**Exercise**
Print the lines in the listing below that fall between the line with "The Jinping Neutrino" and the line with "The new type of 8-inch micro-channel", those two lines included, exactly as they stand and with nothing else.
═════ Available data
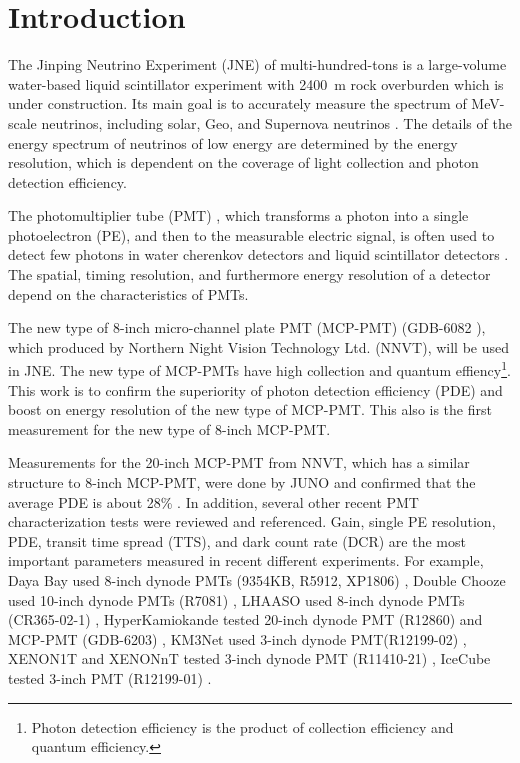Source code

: \section{Introduction}
The Jinping Neutrino Experiment (JNE) of multi-hundred-tons is a large-volume water-based liquid scintillator experiment with \SI{2400}{m} rock overburden \cite{LetterJNE2017} which is under construction. Its main goal is to accurately measure the spectrum of MeV-scale neutrinos, including solar, Geo, and Supernova neutrinos \cite{LetterJNE2017}. The details of the energy spectrum of neutrinos of low energy are determined by the energy resolution, which is dependent on the coverage of light collection and photon detection efficiency.

The photomultiplier tube (PMT) \cite{HAMAMATSUManual}, which transforms a photon into a single photoelectron (PE), and then to the measurable electric signal, is often used to detect few photons in water cherenkov detectors \cite{SNO,SuperK} and liquid scintillator detectors \cite{KamLAND,JUNO:2015zny}. The spatial, timing resolution, and furthermore energy resolution of a detector depend on the characteristics of PMTs.

The new type of 8-inch micro-channel plate PMT (MCP-PMT) (GDB-6082 \cite{GDB-6082}), which produced by Northern Night Vision Technology Ltd. (NNVT), will be used in JNE. The new type of MCP-PMTs have high collection and quantum effiency\footnote{Photon detection efficiency is the product of collection efficiency and quantum efficiency.}. This work is to confirm the superiority of photon detection efficiency (PDE) and boost on energy resolution of the new type of MCP-PMT. This also is the first measurement for the new type of 8-inch MCP-PMT.

Measurements for the 20-inch MCP-PMT from NNVT, which has a similar structure to 8-inch MCP-PMT, were done by JUNO and confirmed that the average PDE is about 28\% \cite{JUNOMassTesting}. In addition, several other recent PMT characterization tests were reviewed and referenced. Gain, single PE resolution, PDE, transit time spread (TTS), and dark count rate (DCR) are the most important parameters measured in recent different experiments. For example, Daya Bay used 8-inch dynode PMTs (9354KB, R5912, XP1806) \cite{DayaBayTesting}, Double Chooze used 10-inch dynode PMTs (R7081) \cite{DoubleChoozeTesting}, LHAASO used 8-inch dynode PMTs (CR365-02-1) \cite{LHAASOTesting}, HyperKamiokande tested 20-inch dynode PMT (R12860) and MCP-PMT (GDB-6203) \cite{HyperKTesting}, KM3Net used 3-inch dynode PMT(R12199-02) \cite{KM3NetTesting}, XENON1T and XENONnT tested 3-inch dynode PMT (R11410-21) \cite{XENON1TTesting}\cite{XENONnTTesting}, IceCube tested 3-inch PMT (R12199-01) \cite{IceCubeTesting}.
══════════
**Answer to the exercise**
The Jinping Neutrino Experiment (JNE) of multi-hundred-tons is a large-volume water-based liquid scintillator experiment with \SI{2400}{m} rock overburden \cite{LetterJNE2017} which is under construction. Its main goal is to accurately measure the spectrum of MeV-scale neutrinos, including solar, Geo, and Supernova neutrinos \cite{LetterJNE2017}. The details of the energy spectrum of neutrinos of low energy are determined by the energy resolution, which is dependent on the coverage of light collection and photon detection efficiency.

The photomultiplier tube (PMT) \cite{HAMAMATSUManual}, which transforms a photon into a single photoelectron (PE), and then to the measurable electric signal, is often used to detect few photons in water cherenkov detectors \cite{SNO,SuperK} and liquid scintillator detectors \cite{KamLAND,JUNO:2015zny}. The spatial, timing resolution, and furthermore energy resolution of a detector depend on the characteristics of PMTs.

The new type of 8-inch micro-channel plate PMT (MCP-PMT) (GDB-6082 \cite{GDB-6082}), which produced by Northern Night Vision Technology Ltd. (NNVT), will be used in JNE. The new type of MCP-PMTs have high collection and quantum effiency\footnote{Photon detection efficiency is the product of collection efficiency and quantum efficiency.}. This work is to confirm the superiority of photon detection efficiency (PDE) and boost on energy resolution of the new type of MCP-PMT. This also is the first measurement for the new type of 8-inch MCP-PMT.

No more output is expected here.